We decide to just watch the first half of the second match; that should be okay and the joint won’t frazzle. The trouble is, as any proud parent or grandparent knows, junior football is addictive and once you’ve watched one mazy run and one fine save and one free kick that hits the bar you want to watch another, and another. So we’re still watching at the start of the second half and I reluctantly say to my wife “we’d better go” and we both have visions of the joint sitting there in the oven like a shrivelled currant in a kitchen that’s smoking like a trooper. The aforementioned Bob is now a very distant relative indeed. We half-heartedly step away from the game just as a goal is scored. We stay a minute longer. I say the words “shrivelled currant” to my wife and we begin to walk back to the car which is in a car park at the back of the field and, co-incidentally, at the back of the goal our Thomas is defending. We walk down towards the car, every now and then turning round to look and cheer or groan at the action. At home, in the kitchen, the joint is still, just about, okay. The point of no return has not yet been reached, but it’s close. It resembles that moment in Star Trek just before Scotty says “The engines won’t take any more, captain!”

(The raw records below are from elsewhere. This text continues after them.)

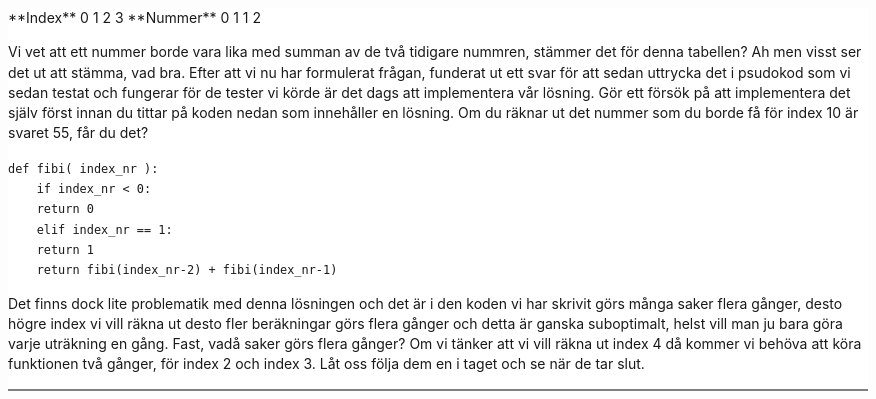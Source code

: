 <col  class="org-right" />

<col  class="org-right" />

<col  class="org-right" />
</colgroup>
<thead>
<tr>
<th scope="col" class="org-left">**Index**</th>
<th scope="col" class="org-right">0</th>
<th scope="col" class="org-right">1</th>
<th scope="col" class="org-right">2</th>
<th scope="col" class="org-right">3</th>
</tr>
</thead>

<tbody>
<tr>
<td class="org-left">**Nummer**</td>
<td class="org-right">0</td>
<td class="org-right">1</td>
<td class="org-right">1</td>
<td class="org-right">2</td>
</tr>
</tbody>
</table>

Vi vet att ett nummer borde vara lika med summan av de två tidigare nummren, stämmer det för denna tabellen? Ah men visst ser det ut att stämma, vad bra. Efter att vi nu har formulerat frågan, funderat ut ett svar för att sedan uttrycka det i psudokod som vi sedan testat och fungerar för de tester vi körde är det dags att implementera vår lösning. Gör ett försök på att implementera det själv först innan du tittar på koden nedan som innehåller en lösning. Om du räknar ut det nummer som du borde få för index 10 är svaret 55, får du det?

    
    def fibi( index_nr ):
        if index_nr < 0:
    	return 0
        elif index_nr == 1:
    	return 1
        return fibi(index_nr-2) + fibi(index_nr-1)

Det finns dock lite problematik med denna lösningen och det är i den koden vi har skrivit görs många saker flera gånger, desto högre index vi vill räkna ut desto fler beräkningar görs flera gånger och detta är ganska suboptimalt, helst vill man ju bara göra varje uträkning en gång. Fast, vadå saker görs flera gånger? Om vi tänker att vi vill räkna ut index 4 då kommer vi behöva att köra funktionen två gånger, för index 2 och index 3. Låt oss följa dem en i taget och se när de tar slut.

<table border="2" cellspacing="0" cellpadding="6" rules="groups" frame="hsides">


<colgroup>
<col  class="org-left" />

<col  class="org-left" />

We get to the car just as a Durkar striker fires a ball at Thomas’s net. Luckily it goes wide. I’m thinking that I might say “Let’s stay and just have a corned beef sandwich when we get home,” but I don’t. We clamber into the car and sit down, and suddenly the world is transformed. It’s warmer for a start, due to the morning sun on the windscreen. That’ll be the windscreen through which we can see the game perfectly. In the warm. It’s like watching the game in a cinema. I pass my wife a mint. A Brierley run breaks down and we can hear faint shouts and smatterings of applause. It’s nice here. It’s like sitting on the front at Cleethorpes watching the boats going up and down the Humber with a flask and some sarnies. We’ll go in a minute. Just one more goal. Just one more save.